___ Exercise data ___

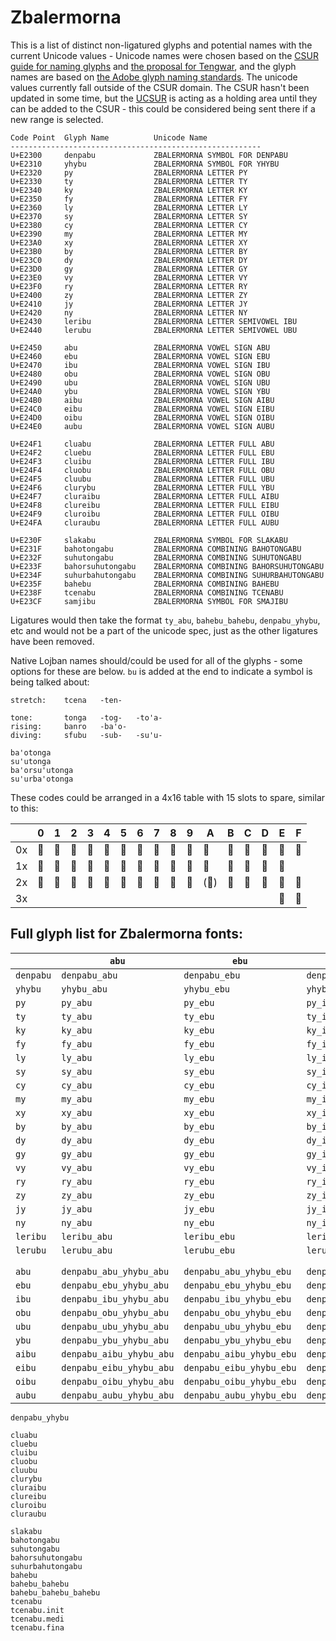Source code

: # Zbalermorna

This is a list of distinct non-ligatured glyphs and potential names with the current Unicode values - Unicode names were chosen based on the [CSUR guide for naming glyphs](http://www.evertype.com/standards/csur/naming.html) and [the proposal for Tengwar](http://std.dkuug.dk/JTC1/SC2/WG2/docs/n1641/n1641.htm), and the glyph names are based on [the Adobe glyph naming standards](http://blogs.adobe.com/typblography/files/typblography/typotechnica2007/Glyph%20names.pdf). The unicode values currently fall outside of the CSUR domain. The CSUR hasn't been updated in some time, but the [UCSUR](https://www.kreativekorp.com/ucsur/) is acting as a holding area until they can be added to the CSUR - this could be considered being sent there if a new range is selected.


```
Code Point  Glyph Name          Unicode Name
--------------------------------------------------------
U+E2300     denpabu             ZBALERMORNA SYMBOL FOR DENPABU
U+E2310     yhybu               ZBALERMORNA SYMBOL FOR YHYBU
U+E2320     py                  ZBALERMORNA LETTER PY
U+E2330     ty                  ZBALERMORNA LETTER TY
U+E2340     ky                  ZBALERMORNA LETTER KY
U+E2350     fy                  ZBALERMORNA LETTER FY
U+E2360     ly                  ZBALERMORNA LETTER LY
U+E2370     sy                  ZBALERMORNA LETTER SY
U+E2380     cy                  ZBALERMORNA LETTER CY
U+E2390     my                  ZBALERMORNA LETTER MY
U+E23A0     xy                  ZBALERMORNA LETTER XY
U+E23B0     by                  ZBALERMORNA LETTER BY
U+E23C0     dy                  ZBALERMORNA LETTER DY
U+E23D0     gy                  ZBALERMORNA LETTER GY
U+E23E0     vy                  ZBALERMORNA LETTER VY
U+E23F0     ry                  ZBALERMORNA LETTER RY
U+E2400     zy                  ZBALERMORNA LETTER ZY
U+E2410     jy                  ZBALERMORNA LETTER JY
U+E2420     ny                  ZBALERMORNA LETTER NY
U+E2430     leribu              ZBALERMORNA LETTER SEMIVOWEL IBU
U+E2440     lerubu              ZBALERMORNA LETTER SEMIVOWEL UBU

U+E2450     abu                 ZBALERMORNA VOWEL SIGN ABU
U+E2460     ebu                 ZBALERMORNA VOWEL SIGN EBU
U+E2470     ibu                 ZBALERMORNA VOWEL SIGN IBU
U+E2480     obu                 ZBALERMORNA VOWEL SIGN OBU
U+E2490     ubu                 ZBALERMORNA VOWEL SIGN UBU
U+E24A0     ybu                 ZBALERMORNA VOWEL SIGN YBU
U+E24B0     aibu                ZBALERMORNA VOWEL SIGN AIBU
U+E24C0     eibu                ZBALERMORNA VOWEL SIGN EIBU
U+E24D0     oibu                ZBALERMORNA VOWEL SIGN OIBU
U+E24E0     aubu                ZBALERMORNA VOWEL SIGN AUBU

U+E24F1     cluabu              ZBALERMORNA LETTER FULL ABU
U+E24F2     cluebu              ZBALERMORNA LETTER FULL EBU
U+E24F3     cluibu              ZBALERMORNA LETTER FULL IBU
U+E24F4     cluobu              ZBALERMORNA LETTER FULL OBU
U+E24F5     cluubu              ZBALERMORNA LETTER FULL UBU
U+E24F6     clurybu             ZBALERMORNA LETTER FULL YBU
U+E24F7     cluraibu            ZBALERMORNA LETTER FULL AIBU
U+E24F8     clureibu            ZBALERMORNA LETTER FULL EIBU
U+E24F9     cluroibu            ZBALERMORNA LETTER FULL OIBU
U+E24FA     cluraubu            ZBALERMORNA LETTER FULL AUBU

U+E230F     slakabu             ZBALERMORNA SYMBOL FOR SLAKABU
U+E231F     bahotongabu         ZBALERMORNA COMBINING BAHOTONGABU
U+E232F     suhutongabu         ZBALERMORNA COMBINING SUHUTONGABU
U+E233F     bahorsuhutongabu    ZBALERMORNA COMBINING BAHORSUHUTONGABU
U+E234F     suhurbahutongabu    ZBALERMORNA COMBINING SUHURBAHUTONGABU
U+E235F     bahebu              ZBALERMORNA COMBINING BAHEBU
U+E238F     tcenabu             ZBALERMORNA COMBINING TCENABU
U+E23CF     samjibu             ZBALERMORNA SYMBOL FOR SMAJIBU
```

Ligatures would then take the format `ty_abu`, `bahebu_bahebu`, `denpabu_yhybu`, etc and would not be a part of the unicode spec, just as the other ligatures have been removed.

Native Lojban names should/could be used for all of the glyphs - some options for these are below. `bu` is added at the end to indicate a symbol is being talked about:

```
stretch:    tcena   -ten-

tone:       tonga   -tog-   -to'a-  
rising:     banro   -ba'o-  
diving:     sfubu   -sub-   -su'u-  

ba'otonga
su'utonga
ba'orsu'utonga
su'urba'otonga
```

These codes could be arranged in a 4x16 table with 15 slots to spare, similar to this:

|    | 0 | 1 | 2 | 3 | 4 | 5 | 6 | 7 | 8 | 9 | A | B | C | D | E | F |
|----|---|---|---|---|---|---|---|---|---|---|---|---|---|---|---|---|
| 0x | 󢌠 | 󢌰 | 󢍀 | 󢍐 | 󢍠 | 󢍰 | 󢎀 | 󢎐 | 󢎠 | 󢌀 | 󢌐 | 󢓰 | 󢒰 | 󢓀 | 󢓐 | 󢓠 |
| 1x | 󢎰 | 󢏀 | 󢏐 | 󢏠 | 󢏰 | 󢐀 | 󢐐 | 󢐠 | 󢑐 | 󢑠 | 󢑰 | 󢒀 | 󢒐 | 󢍟 | 󢏏 |   |
| 2x | 󢓱 | 󢓲 | 󢓳 | 󢓴 | 󢓵 | 󢓶 | 󢓷 | 󢓸 | 󢓹 | 󢓺 |(󢌏)| 󢌟 | 󢌯 | 󢌿 | 󢍏 | 󢎏 |
| 3x |   |   |   |   |   |   |   |   |   |   |   |   |   |   | 󢐰 | 󢑀 |

## Full glyph list for Zbalermorna fonts:

|   |`abu`|`ebu`|`ibu`|`obu`|`ubu`|`ybu`|`aibu`|`eibu`|`oibu`|`aubu`|
| --- | --- | --- | --- | --- | --- | --- | --- | --- | --- | --- |
| `denpabu`|`denpabu_abu`|`denpabu_ebu`|`denpabu_ibu`|`denpabu_obu`|`denpabu_ubu`|`denpabu_ybu`|`denpabu_aibu`|`denpabu_eibu`|`denpabu_oibu`|`denpabu_aubu`|
| `yhybu`|`yhybu_abu`|`yhybu_ebu`|`yhybu_ibu`|`yhybu_obu`|`yhybu_ubu`|`yhybu_ybu`|`yhybu_aibu`|`yhybu_eibu`|`yhybu_oibu`|`yhybu_aubu`|
| `py`|`py_abu`|`py_ebu`|`py_ibu`|`py_obu`|`py_ubu`|`py_ybu`|`py_aibu`|`py_eibu`|`py_oibu`|`py_aubu`|
| `ty`|`ty_abu`|`ty_ebu`|`ty_ibu`|`ty_obu`|`ty_ubu`|`ty_ybu`|`ty_aibu`|`ty_eibu`|`ty_oibu`|`ty_aubu`|
| `ky`|`ky_abu`|`ky_ebu`|`ky_ibu`|`ky_obu`|`ky_ubu`|`ky_ybu`|`ky_aibu`|`ky_eibu`|`ky_oibu`|`ky_aubu`|
| `fy`|`fy_abu`|`fy_ebu`|`fy_ibu`|`fy_obu`|`fy_ubu`|`fy_ybu`|`fy_aibu`|`fy_eibu`|`fy_oibu`|`fy_aubu`|
| `ly`|`ly_abu`|`ly_ebu`|`ly_ibu`|`ly_obu`|`ly_ubu`|`ly_ybu`|`ly_aibu`|`ly_eibu`|`ly_oibu`|`ly_aubu`|
| `sy`|`sy_abu`|`sy_ebu`|`sy_ibu`|`sy_obu`|`sy_ubu`|`sy_ybu`|`sy_aibu`|`sy_eibu`|`sy_oibu`|`sy_aubu`|
| `cy`|`cy_abu`|`cy_ebu`|`cy_ibu`|`cy_obu`|`cy_ubu`|`cy_ybu`|`cy_aibu`|`cy_eibu`|`cy_oibu`|`cy_aubu`|
| `my`|`my_abu`|`my_ebu`|`my_ibu`|`my_obu`|`my_ubu`|`my_ybu`|`my_aibu`|`my_eibu`|`my_oibu`|`my_aubu`|
| `xy`|`xy_abu`|`xy_ebu`|`xy_ibu`|`xy_obu`|`xy_ubu`|`xy_ybu`|`xy_aibu`|`xy_eibu`|`xy_oibu`|`xy_aubu`|
| `by`|`by_abu`|`by_ebu`|`by_ibu`|`by_obu`|`by_ubu`|`by_ybu`|`by_aibu`|`by_eibu`|`by_oibu`|`by_aubu`|
| `dy`|`dy_abu`|`dy_ebu`|`dy_ibu`|`dy_obu`|`dy_ubu`|`dy_ybu`|`dy_aibu`|`dy_eibu`|`dy_oibu`|`dy_aubu`|
| `gy`|`gy_abu`|`gy_ebu`|`gy_ibu`|`gy_obu`|`gy_ubu`|`gy_ybu`|`gy_aibu`|`gy_eibu`|`gy_oibu`|`gy_aubu`|
| `vy`|`vy_abu`|`vy_ebu`|`vy_ibu`|`vy_obu`|`vy_ubu`|`vy_ybu`|`vy_aibu`|`vy_eibu`|`vy_oibu`|`vy_aubu`|
| `ry`|`ry_abu`|`ry_ebu`|`ry_ibu`|`ry_obu`|`ry_ubu`|`ry_ybu`|`ry_aibu`|`ry_eibu`|`ry_oibu`|`ry_aubu`|
| `zy`|`zy_abu`|`zy_ebu`|`zy_ibu`|`zy_obu`|`zy_ubu`|`zy_ybu`|`zy_aibu`|`zy_eibu`|`zy_oibu`|`zy_aubu`|
| `jy`|`jy_abu`|`jy_ebu`|`jy_ibu`|`jy_obu`|`jy_ubu`|`jy_ybu`|`jy_aibu`|`jy_eibu`|`jy_oibu`|`jy_aubu`|
| `ny`|`ny_abu`|`ny_ebu`|`ny_ibu`|`ny_obu`|`ny_ubu`|`ny_ybu`|`ny_aibu`|`ny_eibu`|`ny_oibu`|`ny_aubu`|
| `leribu`|`leribu_abu`|`leribu_ebu`|`leribu_ibu`|`leribu_obu`|`leribu_ubu`|`leribu_ybu`|`leribu_aibu`|`leribu_eibu`|`leribu_oibu`|`leribu_aubu`|
| `lerubu`|`lerubu_abu`|`lerubu_ebu`|`lerubu_ibu`|`lerubu_obu`|`lerubu_ubu`|`lerubu_ybu`|`lerubu_aibu`|`lerubu_eibu`|`lerubu_oibu`|`lerubu_aubu`|
|   |  |  |  |  |  |  |  |  |  |  |
|   |  |  |  |  |  |  |  |  |  |  |
| `abu`|`denpabu_abu_yhybu_abu`|`denpabu_abu_yhybu_ebu`|`denpabu_abu_yhybu_ibu`|`denpabu_abu_yhybu_obu`|`denpabu_abu_yhybu_ubu`|`denpabu_abu_yhybu_ybu`|`denpabu_abu_yhybu_aibu`|`denpabu_abu_yhybu_eibu`|`denpabu_abu_yhybu_oibu`|`denpabu_abu_yhybu_aubu`|
| `ebu`|`denpabu_ebu_yhybu_abu`|`denpabu_ebu_yhybu_ebu`|`denpabu_ebu_yhybu_ibu`|`denpabu_ebu_yhybu_obu`|`denpabu_ebu_yhybu_ubu`|`denpabu_ebu_yhybu_ybu`|`denpabu_ebu_yhybu_aibu`|`denpabu_ebu_yhybu_eibu`|`denpabu_ebu_yhybu_oibu`|`denpabu_ebu_yhybu_aubu`|
| `ibu`|`denpabu_ibu_yhybu_abu`|`denpabu_ibu_yhybu_ebu`|`denpabu_ibu_yhybu_ibu`|`denpabu_ibu_yhybu_obu`|`denpabu_ibu_yhybu_ubu`|`denpabu_ibu_yhybu_ybu`|`denpabu_ibu_yhybu_aibu`|`denpabu_ibu_yhybu_eibu`|`denpabu_ibu_yhybu_oibu`|`denpabu_ibu_yhybu_aubu`|
| `obu`|`denpabu_obu_yhybu_abu`|`denpabu_obu_yhybu_ebu`|`denpabu_obu_yhybu_ibu`|`denpabu_obu_yhybu_obu`|`denpabu_obu_yhybu_ubu`|`denpabu_obu_yhybu_ybu`|`denpabu_obu_yhybu_aibu`|`denpabu_obu_yhybu_eibu`|`denpabu_obu_yhybu_oibu`|`denpabu_obu_yhybu_aubu`|
| `ubu`|`denpabu_ubu_yhybu_abu`|`denpabu_ubu_yhybu_ebu`|`denpabu_ubu_yhybu_ibu`|`denpabu_ubu_yhybu_obu`|`denpabu_ubu_yhybu_ubu`|`denpabu_ubu_yhybu_ybu`|`denpabu_ubu_yhybu_aibu`|`denpabu_ubu_yhybu_eibu`|`denpabu_ubu_yhybu_oibu`|`denpabu_ubu_yhybu_aubu`|
| `ybu`|`denpabu_ybu_yhybu_abu`|`denpabu_ybu_yhybu_ebu`|`denpabu_ybu_yhybu_ibu`|`denpabu_ybu_yhybu_obu`|`denpabu_ybu_yhybu_ubu`|`denpabu_ybu_yhybu_ybu`|`denpabu_ybu_yhybu_aibu`|`denpabu_ybu_yhybu_eibu`|`denpabu_ybu_yhybu_oibu`|`denpabu_ybu_yhybu_aubu`|
| `aibu`|`denpabu_aibu_yhybu_abu`|`denpabu_aibu_yhybu_ebu`|`denpabu_aibu_yhybu_ibu`|`denpabu_aibu_yhybu_obu`|`denpabu_aibu_yhybu_ubu`|`denpabu_aibu_yhybu_ybu`|`denpabu_aibu_yhybu_aibu`|`denpabu_aibu_yhybu_eibu`|`denpabu_aibu_yhybu_oibu`|`denpabu_aibu_yhybu_aubu`|
| `eibu`|`denpabu_eibu_yhybu_abu`|`denpabu_eibu_yhybu_ebu`|`denpabu_eibu_yhybu_ibu`|`denpabu_eibu_yhybu_obu`|`denpabu_eibu_yhybu_ubu`|`denpabu_eibu_yhybu_ybu`|`denpabu_eibu_yhybu_aibu`|`denpabu_eibu_yhybu_eibu`|`denpabu_eibu_yhybu_oibu`|`denpabu_eibu_yhybu_aubu`|
| `oibu`|`denpabu_oibu_yhybu_abu`|`denpabu_oibu_yhybu_ebu`|`denpabu_oibu_yhybu_ibu`|`denpabu_oibu_yhybu_obu`|`denpabu_oibu_yhybu_ubu`|`denpabu_oibu_yhybu_ybu`|`denpabu_oibu_yhybu_aibu`|`denpabu_oibu_yhybu_eibu`|`denpabu_oibu_yhybu_oibu`|`denpabu_oibu_yhybu_aubu`|
| `aubu`|`denpabu_aubu_yhybu_abu`|`denpabu_aubu_yhybu_ebu`|`denpabu_aubu_yhybu_ibu`|`denpabu_aubu_yhybu_obu`|`denpabu_aubu_yhybu_ubu`|`denpabu_aubu_yhybu_ybu`|`denpabu_aubu_yhybu_aibu`|`denpabu_aubu_yhybu_eibu`|`denpabu_aubu_yhybu_oibu`|`denpabu_aubu_yhybu_aubu`|

```
denpabu_yhybu

cluabu
cluebu
cluibu
cluobu
cluubu
clurybu
cluraibu
clureibu
cluroibu
cluraubu

slakabu
bahotongabu
suhutongabu
bahorsuhutongabu
suhurbahutongabu
bahebu
bahebu_bahebu
bahebu_bahebu_bahebu
tcenabu
tcenabu.init
tcenabu.medi
tcenabu.fina

```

___

Problem:
How many lines in the records include "list"? Answer with the number alone.

Answer to the problem:
2